The interwebs may burst into flames if the Duck Dynasty controversy heats up any more. For those who might be Tibetan monks, or in the womb, A & E, the tv network, has put Phil Robertson, the patriarch of the duck call-making clan, on hiatus for remarks he made regarding homosexuality. The initial source, a GQ article by Drew Magary, quotes Robertson making very blunt statements about sin and salvation. As Magary makes clear, for the Robertsons Duck Dynasty is just a platform from which they hope to share the gospel. I have watched part of one episode of Duck Dynasty, so I am not able to comment expertly on the extent to which Robertson’s comments mesh with the show’s content. Based on this article, I am assuming that faith, as portrayed on the show, is more generic or broadly Christian.

While I would not express my beliefs in the same way Robertson does, I agree with him that sin is a significant problem in our society, as it is in every society. I also agree that homosexual behavior is sinful according to the Bible, and to pretend the Bible says something different is simply to destroy the text. However, as Robertson also notes, there are many forms of sin, and to focus on homosexuality misses the point of sin’s comprehensiveness.

A & E is taking a beating on this issue, at least according to my Facebook feed. Walmart has sold out of its Duck Dynasty merchandise, and GLAAD is suffering from a severe backlash because of its public condemnation of Robertson’s comments. There is no way to know how this plays out, but it feels a little like the recent Chick-Fil-A kerfuffle that did little to damage the company and, perhaps, strengthened its brand among conservatives.

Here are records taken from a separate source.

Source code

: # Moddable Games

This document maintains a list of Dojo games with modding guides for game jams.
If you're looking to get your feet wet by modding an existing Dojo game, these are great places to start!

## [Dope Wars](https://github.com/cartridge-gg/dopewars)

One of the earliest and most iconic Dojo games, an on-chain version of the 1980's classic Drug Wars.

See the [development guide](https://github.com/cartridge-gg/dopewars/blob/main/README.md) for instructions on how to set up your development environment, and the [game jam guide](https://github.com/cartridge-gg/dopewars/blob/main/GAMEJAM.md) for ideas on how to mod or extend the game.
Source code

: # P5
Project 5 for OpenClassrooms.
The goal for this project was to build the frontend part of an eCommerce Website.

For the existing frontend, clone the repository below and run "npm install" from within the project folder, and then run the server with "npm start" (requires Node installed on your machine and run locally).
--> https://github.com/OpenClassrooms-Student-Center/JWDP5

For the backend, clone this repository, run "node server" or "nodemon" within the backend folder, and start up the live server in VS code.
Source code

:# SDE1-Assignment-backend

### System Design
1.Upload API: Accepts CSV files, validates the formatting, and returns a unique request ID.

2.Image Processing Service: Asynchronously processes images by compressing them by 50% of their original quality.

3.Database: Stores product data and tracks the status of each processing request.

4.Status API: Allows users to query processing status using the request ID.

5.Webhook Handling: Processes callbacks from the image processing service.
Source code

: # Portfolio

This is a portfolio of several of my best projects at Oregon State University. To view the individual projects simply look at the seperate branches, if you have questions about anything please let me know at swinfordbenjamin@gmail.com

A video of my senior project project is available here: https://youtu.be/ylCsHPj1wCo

Given all of this, A & E SHOULD fire Robertson and cancel the show if either have compromised the network’s values. If A & E wants to be wildly protective of the homosexual community, this is an appropriate response. A & E is not the government, so there are no constitutional issues at work here. Robertson’s rights are still in tact as long as his contract contains the appropriate language that gives A & E the right to fire him for conduct it deems detrimental.

Yes, the show is extraordinarily profitable for the network, but if it cannot abide by these beliefs, profit should not be decisive unless we want business entities that have no soul. Yes, it is possible that A & E has many other programs that project dubious values, but in the end, it is A & E’s decision to project whatever values it wishes. Just like Chick-Fil-A, A & E can choose to promote whatever agenda it wishes. If people don’t like that agenda, they can quit watching, just like they can quit eating chicken sandwiches. In this narrow sense, I don’t care what A & E does.

My biggest gripe with A & E is that it bought and sold a ‘soft’ Christianity from the Robertsons, probably for marketing purposes. From what I can tell, each episode ends with a family meal and prayer is prominently featured. It also seems painfully obvious the Robertsons are devout Christians, but the show’s portrayal is of a genial faith that does not judge, but is welcoming, open, and entertaining. From A & E’s perspective, this made for good tv. The network is turned off, however, from orthodoxy in the raw, from the kind of faith that actually claims beliefs and clings to them. A & E wants a comfortable, undemanding Christ who just wants to hang out. The network is not so wild, it seems, about a Christ who condemns and divides. Why? Christianity that comes full of commitments actually challenges the pervasive moral autonomy that defines our age. The Robertson clan is just the latest example of this phenomenon.